PROBLEM DETAILS »
Below are the records; give the number of lines in them that include the word "Full", and nothing more.

── INPUT DATA

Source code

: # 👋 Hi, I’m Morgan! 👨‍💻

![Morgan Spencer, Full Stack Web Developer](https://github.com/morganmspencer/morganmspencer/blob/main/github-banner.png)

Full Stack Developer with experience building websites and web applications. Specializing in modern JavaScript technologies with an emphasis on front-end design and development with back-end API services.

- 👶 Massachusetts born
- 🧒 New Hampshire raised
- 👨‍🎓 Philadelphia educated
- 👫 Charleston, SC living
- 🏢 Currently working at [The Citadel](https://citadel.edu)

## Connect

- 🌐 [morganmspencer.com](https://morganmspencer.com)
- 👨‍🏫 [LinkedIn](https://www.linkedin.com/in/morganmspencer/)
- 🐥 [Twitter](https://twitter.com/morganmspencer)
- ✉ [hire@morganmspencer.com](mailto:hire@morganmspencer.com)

────

WORKED SOLUTION »
2